◆ Instructions for the task ◆
From the first entry to the last, repeat them all exactly.

◆ Stored data entries ◆
——————

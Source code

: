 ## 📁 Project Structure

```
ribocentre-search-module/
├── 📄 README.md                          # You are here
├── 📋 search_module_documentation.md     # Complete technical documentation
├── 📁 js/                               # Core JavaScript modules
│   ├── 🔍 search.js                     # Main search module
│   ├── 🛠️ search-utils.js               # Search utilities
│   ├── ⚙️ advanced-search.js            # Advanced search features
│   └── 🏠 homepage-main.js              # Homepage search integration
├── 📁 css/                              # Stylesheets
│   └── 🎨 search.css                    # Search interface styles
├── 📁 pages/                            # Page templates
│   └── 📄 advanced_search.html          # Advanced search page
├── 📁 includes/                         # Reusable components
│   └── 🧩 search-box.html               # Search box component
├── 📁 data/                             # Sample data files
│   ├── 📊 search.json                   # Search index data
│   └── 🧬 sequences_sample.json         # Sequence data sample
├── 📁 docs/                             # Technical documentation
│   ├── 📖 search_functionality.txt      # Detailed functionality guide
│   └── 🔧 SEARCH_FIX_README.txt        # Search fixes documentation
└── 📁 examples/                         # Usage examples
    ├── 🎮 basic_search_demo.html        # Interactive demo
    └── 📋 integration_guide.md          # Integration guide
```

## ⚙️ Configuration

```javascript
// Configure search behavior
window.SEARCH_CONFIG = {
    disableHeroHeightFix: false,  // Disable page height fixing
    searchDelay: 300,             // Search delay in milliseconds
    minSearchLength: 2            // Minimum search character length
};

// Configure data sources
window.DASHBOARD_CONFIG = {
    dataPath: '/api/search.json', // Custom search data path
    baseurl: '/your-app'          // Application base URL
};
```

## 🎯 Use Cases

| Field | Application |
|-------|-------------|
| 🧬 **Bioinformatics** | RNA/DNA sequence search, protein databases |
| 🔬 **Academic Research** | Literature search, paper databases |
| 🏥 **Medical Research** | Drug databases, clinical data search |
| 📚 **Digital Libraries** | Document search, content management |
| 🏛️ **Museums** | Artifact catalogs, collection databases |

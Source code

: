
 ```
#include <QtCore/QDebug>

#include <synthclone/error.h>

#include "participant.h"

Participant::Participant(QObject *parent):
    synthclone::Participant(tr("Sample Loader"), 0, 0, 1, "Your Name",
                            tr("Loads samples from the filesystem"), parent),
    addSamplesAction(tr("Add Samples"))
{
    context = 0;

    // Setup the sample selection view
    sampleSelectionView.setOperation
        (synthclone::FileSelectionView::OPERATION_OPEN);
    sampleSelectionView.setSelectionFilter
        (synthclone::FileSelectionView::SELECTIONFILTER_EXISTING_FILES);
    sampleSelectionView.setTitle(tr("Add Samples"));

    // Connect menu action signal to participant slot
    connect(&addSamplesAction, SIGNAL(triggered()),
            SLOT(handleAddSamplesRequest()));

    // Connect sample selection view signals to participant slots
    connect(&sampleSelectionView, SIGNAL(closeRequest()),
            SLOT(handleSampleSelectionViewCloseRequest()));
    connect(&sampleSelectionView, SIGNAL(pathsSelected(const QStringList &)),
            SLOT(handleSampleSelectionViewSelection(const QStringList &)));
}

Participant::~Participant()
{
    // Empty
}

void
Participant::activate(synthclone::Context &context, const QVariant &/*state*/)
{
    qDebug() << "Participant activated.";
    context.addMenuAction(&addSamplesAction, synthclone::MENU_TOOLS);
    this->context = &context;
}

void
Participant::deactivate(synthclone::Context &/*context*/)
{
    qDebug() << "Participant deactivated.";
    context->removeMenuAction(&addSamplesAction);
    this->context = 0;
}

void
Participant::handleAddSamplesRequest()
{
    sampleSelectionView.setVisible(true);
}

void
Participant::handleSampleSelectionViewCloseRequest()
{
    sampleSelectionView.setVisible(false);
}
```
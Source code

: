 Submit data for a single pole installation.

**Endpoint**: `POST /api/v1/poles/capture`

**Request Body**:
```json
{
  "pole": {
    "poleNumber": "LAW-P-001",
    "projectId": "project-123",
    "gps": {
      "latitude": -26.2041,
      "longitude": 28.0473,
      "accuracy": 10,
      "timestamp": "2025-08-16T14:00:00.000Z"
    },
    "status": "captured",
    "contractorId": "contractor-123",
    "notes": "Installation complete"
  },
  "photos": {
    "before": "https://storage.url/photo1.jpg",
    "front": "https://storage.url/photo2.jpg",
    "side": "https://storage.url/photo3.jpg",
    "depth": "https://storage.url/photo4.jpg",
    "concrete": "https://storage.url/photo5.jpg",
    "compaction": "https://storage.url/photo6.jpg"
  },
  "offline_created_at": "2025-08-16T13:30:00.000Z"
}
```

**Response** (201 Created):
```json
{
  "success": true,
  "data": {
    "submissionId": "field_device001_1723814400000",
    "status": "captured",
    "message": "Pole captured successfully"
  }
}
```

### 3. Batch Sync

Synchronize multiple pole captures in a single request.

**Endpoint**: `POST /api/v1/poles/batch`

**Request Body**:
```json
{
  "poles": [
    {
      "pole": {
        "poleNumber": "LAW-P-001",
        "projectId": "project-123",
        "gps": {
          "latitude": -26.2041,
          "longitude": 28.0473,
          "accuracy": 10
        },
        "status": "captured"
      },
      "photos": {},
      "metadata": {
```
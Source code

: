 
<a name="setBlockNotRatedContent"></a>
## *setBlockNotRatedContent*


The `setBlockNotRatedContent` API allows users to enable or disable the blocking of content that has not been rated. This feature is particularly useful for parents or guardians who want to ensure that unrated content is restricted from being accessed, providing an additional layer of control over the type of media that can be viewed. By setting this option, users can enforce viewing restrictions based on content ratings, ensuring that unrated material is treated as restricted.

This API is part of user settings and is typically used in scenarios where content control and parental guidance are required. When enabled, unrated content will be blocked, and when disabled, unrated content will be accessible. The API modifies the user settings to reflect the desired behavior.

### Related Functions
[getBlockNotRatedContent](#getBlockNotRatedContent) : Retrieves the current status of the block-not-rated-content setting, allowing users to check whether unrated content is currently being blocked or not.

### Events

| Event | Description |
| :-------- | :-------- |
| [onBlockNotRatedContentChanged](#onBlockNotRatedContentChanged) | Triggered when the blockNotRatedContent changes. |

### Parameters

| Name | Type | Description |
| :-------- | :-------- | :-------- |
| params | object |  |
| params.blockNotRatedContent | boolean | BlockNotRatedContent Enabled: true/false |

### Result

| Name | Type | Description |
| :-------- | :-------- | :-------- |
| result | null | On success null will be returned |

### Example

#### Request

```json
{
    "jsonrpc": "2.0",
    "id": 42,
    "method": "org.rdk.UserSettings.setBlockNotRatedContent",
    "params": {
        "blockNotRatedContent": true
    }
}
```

——————

◆ Worked solution ◆
Source code

: ## 📁 Project Structure

```
ribocentre-search-module/
├── 📄 README.md                          # You are here
├── 📋 search_module_documentation.md     # Complete technical documentation
├── 📁 js/                               # Core JavaScript modules
│   ├── 🔍 search.js                     # Main search module
│   ├── 🛠️ search-utils.js               # Search utilities
│   ├── ⚙️ advanced-search.js            # Advanced search features
│   └── 🏠 homepage-main.js              # Homepage search integration
├── 📁 css/                              # Stylesheets
│   └── 🎨 search.css                    # Search interface styles
├── 📁 pages/                            # Page templates
│   └── 📄 advanced_search.html          # Advanced search page
├── 📁 includes/                         # Reusable components
│   └── 🧩 search-box.html               # Search box component
├── 📁 data/                             # Sample data files
│   ├── 📊 search.json                   # Search index data
│   └── 🧬 sequences_sample.json         # Sequence data sample
├── 📁 docs/                             # Technical documentation
│   ├── 📖 search_functionality.txt      # Detailed functionality guide
│   └── 🔧 SEARCH_FIX_README.txt        # Search fixes documentation
└── 📁 examples/                         # Usage examples
    ├── 🎮 basic_search_demo.html        # Interactive demo
    └── 📋 integration_guide.md          # Integration guide
```

## ⚙️ Configuration

```javascript
// Configure search behavior
window.SEARCH_CONFIG = {
    disableHeroHeightFix: false,  // Disable page height fixing
    searchDelay: 300,             // Search delay in milliseconds
    minSearchLength: 2            // Minimum search character length
};

// Configure data sources
window.DASHBOARD_CONFIG = {
    dataPath: '/api/search.json', // Custom search data path
    baseurl: '/your-app'          // Application base URL
};
```

## 🎯 Use Cases

| Field | Application |
|-------|-------------|
| 🧬 **Bioinformatics** | RNA/DNA sequence search, protein databases |
| 🔬 **Academic Research** | Literature search, paper databases |
| 🏥 **Medical Research** | Drug databases, clinical data search |
| 📚 **Digital Libraries** | Document search, content management |
| 🏛️ **Museums** | Artifact catalogs, collection databases |

Source code

:
 ```
#include <QtCore/QDebug>

#include <synthclone/error.h>

#include "participant.h"

Participant::Participant(QObject *parent):
    synthclone::Participant(tr("Sample Loader"), 0, 0, 1, "Your Name",
                            tr("Loads samples from the filesystem"), parent),
    addSamplesAction(tr("Add Samples"))
{
    context = 0;

    // Setup the sample selection view
    sampleSelectionView.setOperation
        (synthclone::FileSelectionView::OPERATION_OPEN);
    sampleSelectionView.setSelectionFilter
        (synthclone::FileSelectionView::SELECTIONFILTER_EXISTING_FILES);
    sampleSelectionView.setTitle(tr("Add Samples"));

    // Connect menu action signal to participant slot
    connect(&addSamplesAction, SIGNAL(triggered()),
            SLOT(handleAddSamplesRequest()));

    // Connect sample selection view signals to participant slots
    connect(&sampleSelectionView, SIGNAL(closeRequest()),
            SLOT(handleSampleSelectionViewCloseRequest()));
    connect(&sampleSelectionView, SIGNAL(pathsSelected(const QStringList &)),
            SLOT(handleSampleSelectionViewSelection(const QStringList &)));
}

Participant::~Participant()
{
    // Empty
}

void
Participant::activate(synthclone::Context &context, const QVariant &/*state*/)
{
    qDebug() << "Participant activated.";
    context.addMenuAction(&addSamplesAction, synthclone::MENU_TOOLS);
    this->context = &context;
}

void
Participant::deactivate(synthclone::Context &/*context*/)
{
    qDebug() << "Participant deactivated.";
    context->removeMenuAction(&addSamplesAction);
    this->context = 0;
}

void
Participant::handleAddSamplesRequest()
{
    sampleSelectionView.setVisible(true);
}

void
Participant::handleSampleSelectionViewCloseRequest()
{
    sampleSelectionView.setVisible(false);
}
```
Source code

: Submit data for a single pole installation.

**Endpoint**: `POST /api/v1/poles/capture`

**Request Body**:
```json
{
  "pole": {
    "poleNumber": "LAW-P-001",
    "projectId": "project-123",
    "gps": {
      "latitude": -26.2041,
      "longitude": 28.0473,
      "accuracy": 10,
      "timestamp": "2025-08-16T14:00:00.000Z"
    },
    "status": "captured",
    "contractorId": "contractor-123",
    "notes": "Installation complete"
  },
  "photos": {
    "before": "https://storage.url/photo1.jpg",
    "front": "https://storage.url/photo2.jpg",
    "side": "https://storage.url/photo3.jpg",
    "depth": "https://storage.url/photo4.jpg",
    "concrete": "https://storage.url/photo5.jpg",
    "compaction": "https://storage.url/photo6.jpg"
  },
  "offline_created_at": "2025-08-16T13:30:00.000Z"
}
```

**Response** (201 Created):
```json
{
  "success": true,
  "data": {
    "submissionId": "field_device001_1723814400000",
    "status": "captured",
    "message": "Pole captured successfully"
  }
}
```

### 3. Batch Sync

Synchronize multiple pole captures in a single request.

**Endpoint**: `POST /api/v1/poles/batch`

**Request Body**:
```json
{
  "poles": [
    {
      "pole": {
        "poleNumber": "LAW-P-001",
        "projectId": "project-123",
        "gps": {
          "latitude": -26.2041,
          "longitude": 28.0473,
          "accuracy": 10
        },
        "status": "captured"
      },
      "photos": {},
      "metadata": {
```
Source code

: 
<a name="setBlockNotRatedContent"></a>
## *setBlockNotRatedContent*


The `setBlockNotRatedContent` API allows users to enable or disable the blocking of content that has not been rated. This feature is particularly useful for parents or guardians who want to ensure that unrated content is restricted from being accessed, providing an additional layer of control over the type of media that can be viewed. By setting this option, users can enforce viewing restrictions based on content ratings, ensuring that unrated material is treated as restricted.

This API is part of user settings and is typically used in scenarios where content control and parental guidance are required. When enabled, unrated content will be blocked, and when disabled, unrated content will be accessible. The API modifies the user settings to reflect the desired behavior.

### Related Functions
[getBlockNotRatedContent](#getBlockNotRatedContent) : Retrieves the current status of the block-not-rated-content setting, allowing users to check whether unrated content is currently being blocked or not.

### Events

| Event | Description |
| :-------- | :-------- |
| [onBlockNotRatedContentChanged](#onBlockNotRatedContentChanged) | Triggered when the blockNotRatedContent changes. |

### Parameters

| Name | Type | Description |
| :-------- | :-------- | :-------- |
| params | object |  |
| params.blockNotRatedContent | boolean | BlockNotRatedContent Enabled: true/false |

### Result

| Name | Type | Description |
| :-------- | :-------- | :-------- |
| result | null | On success null will be returned |

### Example

#### Request

```json
{
    "jsonrpc": "2.0",
    "id": 42,
    "method": "org.rdk.UserSettings.setBlockNotRatedContent",
    "params": {
        "blockNotRatedContent": true
    }
}
```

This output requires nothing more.